= DATASET RECORDS =
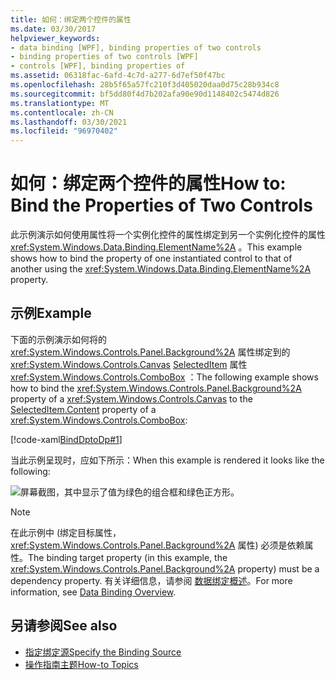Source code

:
 ```yaml
---
title: 如何：绑定两个控件的属性
ms.date: 03/30/2017
helpviewer_keywords:
- data binding [WPF], binding properties of two controls
- binding properties of two controls [WPF]
- controls [WPF], binding properties of
ms.assetid: 06318fac-6afd-4c7d-a277-6d7ef50f47bc
ms.openlocfilehash: 28b5f65a57fc210f3d405020daa0d75c28b934c8
ms.sourcegitcommit: bf5dd80f4d7b202afa90e90d1148402c5474d826
ms.translationtype: MT
ms.contentlocale: zh-CN
ms.lasthandoff: 03/30/2021
ms.locfileid: "96970402"
---
```

# <a name="how-to-bind-the-properties-of-two-controls"></a><span data-ttu-id="e2330-102">如何：绑定两个控件的属性</span><span class="sxs-lookup"><span data-stu-id="e2330-102">How to: Bind the Properties of Two Controls</span></span>

<span data-ttu-id="e2330-103">此示例演示如何使用属性将一个实例化控件的属性绑定到另一个实例化控件的属性 <xref:System.Windows.Data.Binding.ElementName%2A> 。</span><span class="sxs-lookup"><span data-stu-id="e2330-103">This example shows how to bind the property of one instantiated control to that of another using the <xref:System.Windows.Data.Binding.ElementName%2A> property.</span></span>

## <a name="example"></a><span data-ttu-id="e2330-104">示例</span><span class="sxs-lookup"><span data-stu-id="e2330-104">Example</span></span>

<span data-ttu-id="e2330-105">下面的示例演示如何将的 <xref:System.Windows.Controls.Panel.Background%2A> 属性绑定到的 <xref:System.Windows.Controls.Canvas> [SelectedItem](xref:System.Windows.Controls.ContentControl.Content%2A) 属性 <xref:System.Windows.Controls.ComboBox> ：</span><span class="sxs-lookup"><span data-stu-id="e2330-105">The following example shows how to bind the <xref:System.Windows.Controls.Panel.Background%2A> property of a <xref:System.Windows.Controls.Canvas> to the [SelectedItem.Content](xref:System.Windows.Controls.ContentControl.Content%2A) property of a <xref:System.Windows.Controls.ComboBox>:</span></span>

[!code-xaml[BindDptoDp#1](~/samples/snippets/csharp/VS_Snippets_Wpf/BindDPtoDP/CS/Window1.xaml#1)]

<span data-ttu-id="e2330-106">当此示例呈现时，应如下所示：</span><span class="sxs-lookup"><span data-stu-id="e2330-106">When this example is rendered it looks like the following:</span></span>

![屏幕截图，其中显示了值为绿色的组合框和绿色正方形。](./media/how-to-bind-the-properties-of-two-controls/data-binding-bind-background-canvas.png)

> [!NOTE]
> <span data-ttu-id="e2330-108">在此示例中 (绑定目标属性， <xref:System.Windows.Controls.Panel.Background%2A> 属性) 必须是依赖属性。</span><span class="sxs-lookup"><span data-stu-id="e2330-108">The binding target property (in this example, the <xref:System.Windows.Controls.Panel.Background%2A> property) must be a dependency property.</span></span> <span data-ttu-id="e2330-109">有关详细信息，请参阅 [数据绑定概述](/dotnet/desktop-wpf/data/data-binding-overview)。</span><span class="sxs-lookup"><span data-stu-id="e2330-109">For more information, see [Data Binding Overview](/dotnet/desktop-wpf/data/data-binding-overview).</span></span>

## <a name="see-also"></a><span data-ttu-id="e2330-110">另请参阅</span><span class="sxs-lookup"><span data-stu-id="e2330-110">See also</span></span>

- [<span data-ttu-id="e2330-111">指定绑定源</span><span class="sxs-lookup"><span data-stu-id="e2330-111">Specify the Binding Source</span></span>](how-to-specify-the-binding-source.md)
- [<span data-ttu-id="e2330-112">操作指南主题</span><span class="sxs-lookup"><span data-stu-id="e2330-112">How-to Topics</span></span>](data-binding-how-to-topics.md)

= TO DO =
With the pictures left out, return each entry exactly as written.

= ANSWER TO THIS EXERCISE =
Source code

:
 ```yaml
---
title: 如何：绑定两个控件的属性
ms.date: 03/30/2017
helpviewer_keywords:
- data binding [WPF], binding properties of two controls
- binding properties of two controls [WPF]
- controls [WPF], binding properties of
ms.assetid: 06318fac-6afd-4c7d-a277-6d7ef50f47bc
ms.openlocfilehash: 28b5f65a57fc210f3d405020daa0d75c28b934c8
ms.sourcegitcommit: bf5dd80f4d7b202afa90e90d1148402c5474d826
ms.translationtype: MT
ms.contentlocale: zh-CN
ms.lasthandoff: 03/30/2021
ms.locfileid: "96970402"
---
```

# <a name="how-to-bind-the-properties-of-two-controls"></a><span data-ttu-id="e2330-102">如何：绑定两个控件的属性</span><span class="sxs-lookup"><span data-stu-id="e2330-102">How to: Bind the Properties of Two Controls</span></span>

<span data-ttu-id="e2330-103">此示例演示如何使用属性将一个实例化控件的属性绑定到另一个实例化控件的属性 <xref:System.Windows.Data.Binding.ElementName%2A> 。</span><span class="sxs-lookup"><span data-stu-id="e2330-103">This example shows how to bind the property of one instantiated control to that of another using the <xref:System.Windows.Data.Binding.ElementName%2A> property.</span></span>

## <a name="example"></a><span data-ttu-id="e2330-104">示例</span><span class="sxs-lookup"><span data-stu-id="e2330-104">Example</span></span>

<span data-ttu-id="e2330-105">下面的示例演示如何将的 <xref:System.Windows.Controls.Panel.Background%2A> 属性绑定到的 <xref:System.Windows.Controls.Canvas> [SelectedItem](xref:System.Windows.Controls.ContentControl.Content%2A) 属性 <xref:System.Windows.Controls.ComboBox> ：</span><span class="sxs-lookup"><span data-stu-id="e2330-105">The following example shows how to bind the <xref:System.Windows.Controls.Panel.Background%2A> property of a <xref:System.Windows.Controls.Canvas> to the [SelectedItem.Content](xref:System.Windows.Controls.ContentControl.Content%2A) property of a <xref:System.Windows.Controls.ComboBox>:</span></span>

[!code-xaml[BindDptoDp#1](~/samples/snippets/csharp/VS_Snippets_Wpf/BindDPtoDP/CS/Window1.xaml#1)]

<span data-ttu-id="e2330-106">当此示例呈现时，应如下所示：</span><span class="sxs-lookup"><span data-stu-id="e2330-106">When this example is rendered it looks like the following:</span></span>

![屏幕截图，其中显示了值为绿色的组合框和绿色正方形。](./media/how-to-bind-the-properties-of-two-controls/data-binding-bind-background-canvas.png)

> [!NOTE]
> <span data-ttu-id="e2330-108">在此示例中 (绑定目标属性， <xref:System.Windows.Controls.Panel.Background%2A> 属性) 必须是依赖属性。</span><span class="sxs-lookup"><span data-stu-id="e2330-108">The binding target property (in this example, the <xref:System.Windows.Controls.Panel.Background%2A> property) must be a dependency property.</span></span> <span data-ttu-id="e2330-109">有关详细信息，请参阅 [数据绑定概述](/dotnet/desktop-wpf/data/data-binding-overview)。</span><span class="sxs-lookup"><span data-stu-id="e2330-109">For more information, see [Data Binding Overview](/dotnet/desktop-wpf/data/data-binding-overview).</span></span>

## <a name="see-also"></a><span data-ttu-id="e2330-110">另请参阅</span><span class="sxs-lookup"><span data-stu-id="e2330-110">See also</span></span>

- [<span data-ttu-id="e2330-111">指定绑定源</span><span class="sxs-lookup"><span data-stu-id="e2330-111">Specify the Binding Source</span></span>](how-to-specify-the-binding-source.md)
- [<span data-ttu-id="e2330-112">操作指南主题</span><span class="sxs-lookup"><span data-stu-id="e2330-112">How-to Topics</span></span>](data-binding-how-to-topics.md)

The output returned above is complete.